Timothy Spall interpreta um Churchill caricato cheio de caras e com uma voz cavernosa – muitos críticos disseram que seu personagem se assemelhou muito com a personalidade histórica. Guy Pearce interpreta Edward, criando um personagem arrogante e insosso assim como o verdadeiro. De vez em quando, arrisca o carisma e surpreende, principalmente na cena que se passa em Balmoral Castle onde solta a sua melhor frase: “Po-po-po positively medieval”. Derek Bishop também entrega uma atuação acima do normal encarnando o Arcebispo Cosmo Lang.
Um passeio fotográfico
A fotografia de Danny Cohen é pálida, fria e bucólica. E transforma sua iluminação de sombria para clara de acordo com o progresso do tratamento de Bertie e da amizade com Lionel. Também gosta de inserir elementos como a névoa a fim de deixa-la com um ar fantasmagórico e de depressão assim como Bertie no início do filme e do período pré-guerra.
Trabalha várias vezes com espaços apertados como corredores e quartos pequenos principalmente na casa do protagonista conseguindo passar a impressão sufocante da gagueira incômoda do personagem. Com esse efeito, consegue contrastar a identidade única do filme com vários outros que abordam essa temática da “família real inglesa” onde tudo é dourado, esplêndido, exagerado e enorme, tão grande quanto o ego inflado dos reis caricatos.

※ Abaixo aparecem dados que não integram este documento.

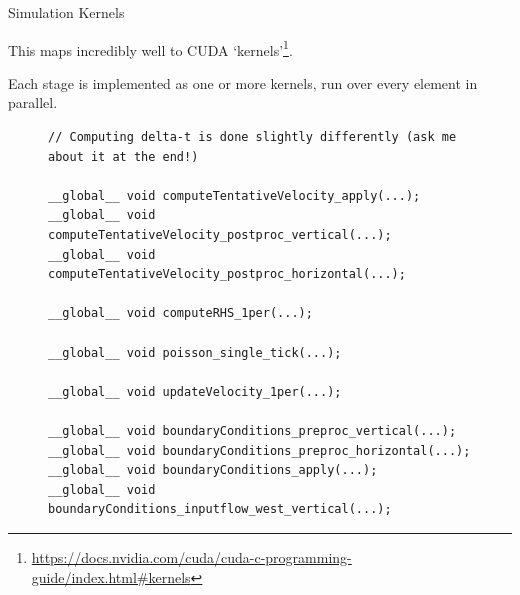 \begin{frame}[fragile]{Simulation Kernels}
        \begin{wideitemize}
            \item This maps incredibly well to CUDA `kernels'\footnote{\url{https://docs.nvidia.com/cuda/cuda-c-programming-guide/index.html\#kernels}}.
            \item Each stage is implemented as one or more kernels, run over every element in parallel.
        \end{wideitemize}
    \begin{figure}[b]
        \centering

        \begin{lstlisting}
// Computing delta-t is done slightly differently (ask me about it at the end!)
        
__global__ void computeTentativeVelocity_apply(...);
__global__ void computeTentativeVelocity_postproc_vertical(...);
__global__ void computeTentativeVelocity_postproc_horizontal(...);

__global__ void computeRHS_1per(...);

__global__ void poisson_single_tick(...);

__global__ void updateVelocity_1per(...);

__global__ void boundaryConditions_preproc_vertical(...);
__global__ void boundaryConditions_preproc_horizontal(...);
__global__ void boundaryConditions_apply(...);
__global__ void boundaryConditions_inputflow_west_vertical(...);\end{lstlisting}

    \end{figure}
\end{frame}

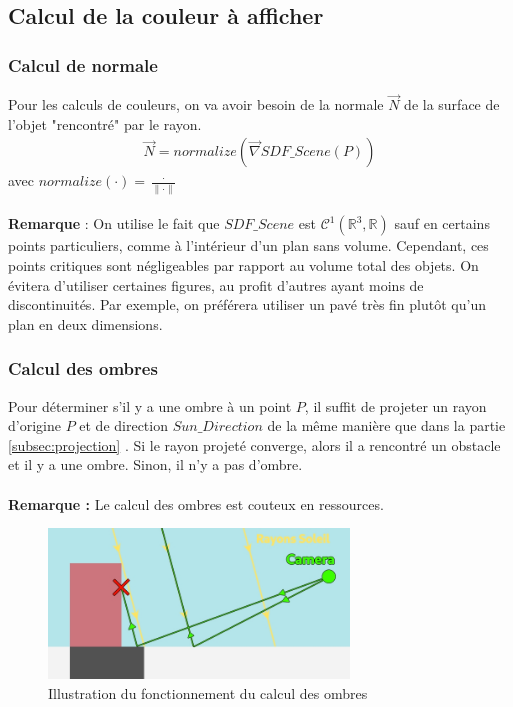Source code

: \newpage
\subsection{Calcul de la couleur à afficher}
\subsubsection{Calcul de normale}
Pour les calculs de couleurs, on va avoir besoin de la normale $\Vec{N}$ de la surface de l'objet "rencontré" par le rayon.
\begin{align*}
    \Vec{N}=normalize(\Vec{\nabla}SDF\_Scene(P))
\end{align*}
avec $normalize(\cdot )=\frac{\cdot }{\|\cdot \|}$\\
\\
\textbf{Remarque} : On utilise le fait que $SDF\_Scene$ est $\mathcal{C}^1(\mathbb{R}^3,\mathbb{R})$ sauf en certains points particuliers, comme à l'intérieur d'un plan sans volume. Cependant, ces points critiques sont négligeables par rapport au volume total des objets. On évitera d'utiliser certaines figures, au profit d'autres ayant moins de discontinuités. Par exemple, on préférera utiliser un pavé très fin plutôt qu'un plan en deux dimensions.

\subsubsection{Calcul des ombres}
Pour déterminer s'il y a une ombre à un point $P$, il suffit de projeter un rayon d'origine $P$ et de direction $Sun\_Direction$ de la même manière que dans la partie \ref{subsec:projection} . Si le rayon projeté converge, alors il a rencontré un obstacle et il y a une ombre. Sinon, il n'y a pas d'ombre.\\
\\\textbf{Remarque :} Le calcul des ombres est couteux en ressources.

\begin{figure}[h]
    \centering
    \includegraphics[width=8cm]{images/ombres.jpg}
    \caption{Illustration du fonctionnement du calcul des ombres}
    \label{fig:ombres}
\end{figure}

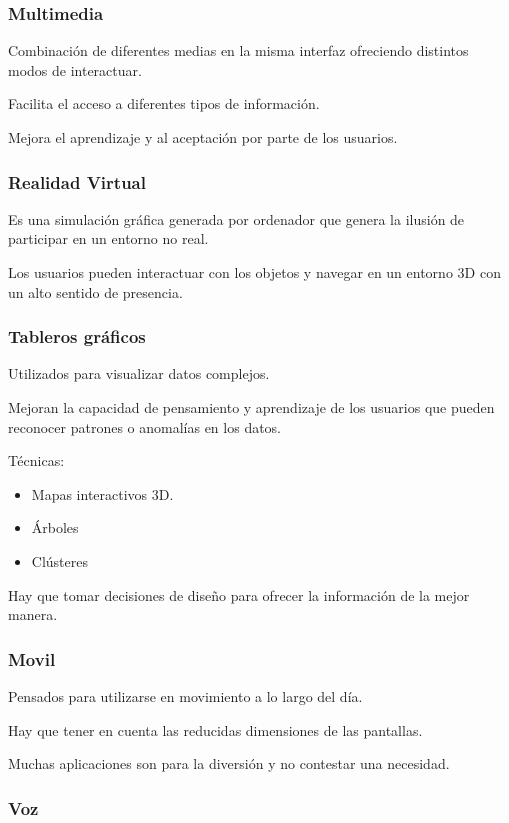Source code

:\documentclass[12pt, twoside, openright]{report} %
\begin{document}
\subsubsection{Multimedia}

Combinación de diferentes medias en la misma interfaz ofreciendo
distintos modos de interactuar.

Facilita el acceso a diferentes tipos de información.

Mejora el aprendizaje y al aceptación por parte de los usuarios.

\subsubsection{Realidad Virtual}



Es una simulación gráfica generada por ordenador que genera la
ilusión de participar en un entorno no real.

Los usuarios pueden interactuar con los objetos y navegar en un
entorno 3D con un alto sentido de presencia.
\subsubsection{Tableros gráficos}

Utilizados para visualizar datos complejos.

Mejoran la capacidad de pensamiento y aprendizaje de los
usuarios que pueden reconocer patrones o anomalías en los datos.

Técnicas:

\begin{itemize}
	\item Mapas interactivos 3D.
	\item Árboles
	\item Clústeres
\end{itemize}

Hay que tomar decisiones de diseño para ofrecer la información
de la mejor manera.

\subsubsection{Movil}
Pensados para utilizarse en movimiento a lo largo del día.

Hay que tener en cuenta las reducidas dimensiones de las
pantallas.

Muchas aplicaciones son para la diversión y no contestar una
necesidad.

\subsubsection{Voz}
\end{document}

Fora isso, enfatiza a profundidade em seus planos inserindo alguma fonte luminosa no fundo da imagem criando uma perspectiva muito interessante e densa. O melhor exemplo de profundidade e perspectiva que posso dar é a caminha de Logue e Bertie no parque. Mesmo que essa cena não utilize o principio da fonte de luz que apontei anteriormente, usa a nevoa a seu favor trabalhando os diferentes níveis de nitidez das silhuetas dos figurantes espalhados pelo cenário.
Talvez o maior mérito da direção de arte tenha sido encontrar as maravilhosas locações em que o filme foi rodado. Ao contrário do que muitos pensam o consultório do Dr. Logue não é um cenário criado especialmente para o filme, mas sim uma locação já utilizada pela Amy Whinehouse. Foi bem decepcionante ter descoberto isso. Todavia, eles realizam um trabalho impecável na composição dos cenários, ou seja, nos objetos que os atores interagem durante o longa, principalmente as réplicas dos microfones.
Um cenário que impressiona muito pela riqueza de detalhes e fidelidade histórica é o das ilhas de transmissão de rádio – esse sim foi trabalho da direção de arte. O figurino também é muito bem feito, mas a roupa da coroação do Rei George VI é simplesmente de cair o queixo de tamanha beleza.
A música que dá voz ao Rei
Alexandre Desplat já é familiarizado com a nobreza. Ele compôs a excelente trilha de “A Rainha” e repete a fórmula do sucesso neste filme. Suas composições ilustram a gagueira do Rei de maneira bem discreta, mas sempre carregadas de sentimento.
Repare que em boa parte das músicas existe uma repetição de notas e escalas contextualizando com a monotonia e repetição das sílabas e de sons que saem da boca do Rei. Algumas até contam com uma longa pausa completamente sem som, apenas com um violino constante e cruel a fim de deixar a cena mais angustiante como a que se passa no Estádio de Wembley e também retratar o problema de comunicação que o Rei sofre.
Muitas vezes, a música de Desplat ganha um reforço com a ajuda de Beethoven e de Mozart. Isto dá uma profundidade dramática e histórica inigualável ao filme porque um compositor é alemão – a nação que estava em guerra com o mundo era a Alemanha e Mozart é austríaco – Hitler também era austríaco. Isto consegue gerar uma ótima discussão sobre a proposta surpreendente da escolha das músicas destes compositores serem inseridas em um filme inglês sobre este período. É exatamente por este motivo que a cena do discurso do Rei é genial onde o 2º Mov. da 7ª Sinfonia de Beethoven casa com o ritmo da fala menos vacilante do Rei dando arrepios a quem assiste.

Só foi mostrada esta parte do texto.